The system architecture diagram is as follows

8. APM summary

  1. Generally speaking, the monitoring capability of each end is not consistent, and the technical implementation details are not uniform. Therefore, the monitoring capability should be aligned and unified during the technical proposal review. The data fields of each capability at each end must be aligned (number of fields, name, data type and accuracy), because APM itself is a closed loop. After monitoring, it needs to be symbolized for analysis, data consolidation, product development, and finally, it needs to monitor the large scale display, etc
  2. Some Crash or ANR, etc., inform stakeholders according to the level needs by email, SMS or enterprise content communication tools, and then quickly release versions, hot fixes, etc.
  3. Monitoring capabilities need to be configurable and flexible to turn on and off.
  4. Monitoring data needs to do memory to file write processing, need to pay attention to the policy. Monitoring data needs to store database, database size, design rules, etc. How to report to the database after it is stored in the database? The reporting mechanism will be discussed in another article: Creating a universal, configurable data reporting SDK
  5. As far as possible, after the technical review, the technical realization of each end should be written in the document and synchronized to the relevant personnel. For example, the implementation of ANR

    /* Android terminal according to the device grading, generally more than 300ms is regarded as a Caton Hook system loop, before and after the message processing of a pile, to calculate the length of each message to start another thread dump stack. */ new ExceptionProcessor().init(this, New Runnable() {@Override public void run() {ProxyPrinter ProxyPrinter = new ProxyPrinter(PerformanceMonitor.this); Looper.getMainLooper().setMessageLogging(proxyPrinter); mWeakPrinter = new WeakReference<ProxyPrinter>(proxyPrinter); } catch (FileNotFoundException e) {}}}) /* The IOS child thread pings the main thread to see if the main thread is currently stuck.

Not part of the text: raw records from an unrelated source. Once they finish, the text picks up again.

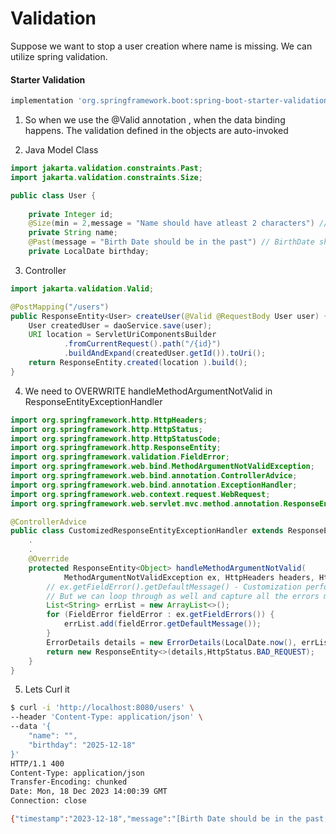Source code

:# Validation

Suppose we want to stop a user creation where name is missing. We can utilize spring validation.

#### Starter Validation 

```groovy
implementation 'org.springframework.boot:spring-boot-starter-validation'
```

1. So when we use the @Valid annotation , when the data binding happens. The validation defined in the objects are auto-invoked

2. Java Model Class

```java
import jakarta.validation.constraints.Past;
import jakarta.validation.constraints.Size;

public class User {
	
	private Integer id;
	@Size(min = 2,message = "Name should have atleast 2 characters") // Minimum of 2 characters in the name
	private String name;
	@Past(message = "Birth Date should be in the past") // BirthDate should be in the past
	private LocalDate birthday;
```

3. Controller

```java
import jakarta.validation.Valid;

@PostMapping("/users")
public ResponseEntity<User> createUser(@Valid @RequestBody User user) {
	User createdUser = daoService.save(user);
	URI location = ServletUriComponentsBuilder
			.fromCurrentRequest().path("/{id}")
			.buildAndExpand(createdUser.getId()).toUri();
	return ResponseEntity.created(location ).build();
}
```

4. We need to OVERWRITE handleMethodArgumentNotValid in ResponseEntityExceptionHandler

```java
import org.springframework.http.HttpHeaders;
import org.springframework.http.HttpStatus;
import org.springframework.http.HttpStatusCode;
import org.springframework.http.ResponseEntity;
import org.springframework.validation.FieldError;
import org.springframework.web.bind.MethodArgumentNotValidException;
import org.springframework.web.bind.annotation.ControllerAdvice;
import org.springframework.web.bind.annotation.ExceptionHandler;
import org.springframework.web.context.request.WebRequest;
import org.springframework.web.servlet.mvc.method.annotation.ResponseEntityExceptionHandler;

@ControllerAdvice
public class CustomizedResponseEntityExceptionHandler extends ResponseEntityExceptionHandler{
	.
    .
	@Override
	protected ResponseEntity<Object> handleMethodArgumentNotValid(
			MethodArgumentNotValidException ex, HttpHeaders headers, HttpStatusCode status, WebRequest request) {
		// ex.getFieldError().getDefaultMessage() - Customization performed to send the first error back
		// But we can loop through as well and capture all the errors messages
		List<String> errList = new ArrayList<>();
		for (FieldError fieldError : ex.getFieldErrors()) {
			errList.add(fieldError.getDefaultMessage());
		}	
		ErrorDetails details = new ErrorDetails(LocalDate.now(), errList.toString(), request.getDescription(false));
		return new ResponseEntity<>(details,HttpStatus.BAD_REQUEST);
	}
}
```

5. Lets Curl it

```bash
$ curl -i 'http://localhost:8080/users' \
--header 'Content-Type: application/json' \
--data '{
    "name": "",
    "birthday": "2025-12-18"
}'
HTTP/1.1 400 
Content-Type: application/json
Transfer-Encoding: chunked
Date: Mon, 18 Dec 2023 14:00:39 GMT
Connection: close

{"timestamp":"2023-12-18","message":"[Birth Date should be in the past, Name should have atleast 2 characters]","details":"uri=/users"}
```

The deadton threshold is set to 300ms. When the threshold is exceeded, the deadton is considered. The card gets the stack of the main thread and stores the upload. */ - (void) main() { while (self.cancle == NO) { self.isMainThreadBlocked = YES; dispatch_async(dispatch_get_main_queue(), ^{ self.isMainThreadBlocked = YES; [self.semaphore singal]; }); [Thread sleep:300]; if (self.isMainThreadBlocked) { [self handleMainThreadBlock]; } [self.semaphore wait]; }}
  6. The architecture diagram of the entire APM is shown below


    • Buried SDK, associating log data with SESSIONID
  7. APM technical solutions themselves are constantly adjusted and upgraded according to technical means and analysis requirements. Some of the schematic diagrams in the above diagram are earlier versions, and the current ones are updated and modified on this basis. Some key words are mentioned: Hermes, Flink SQL, and InfluxDB.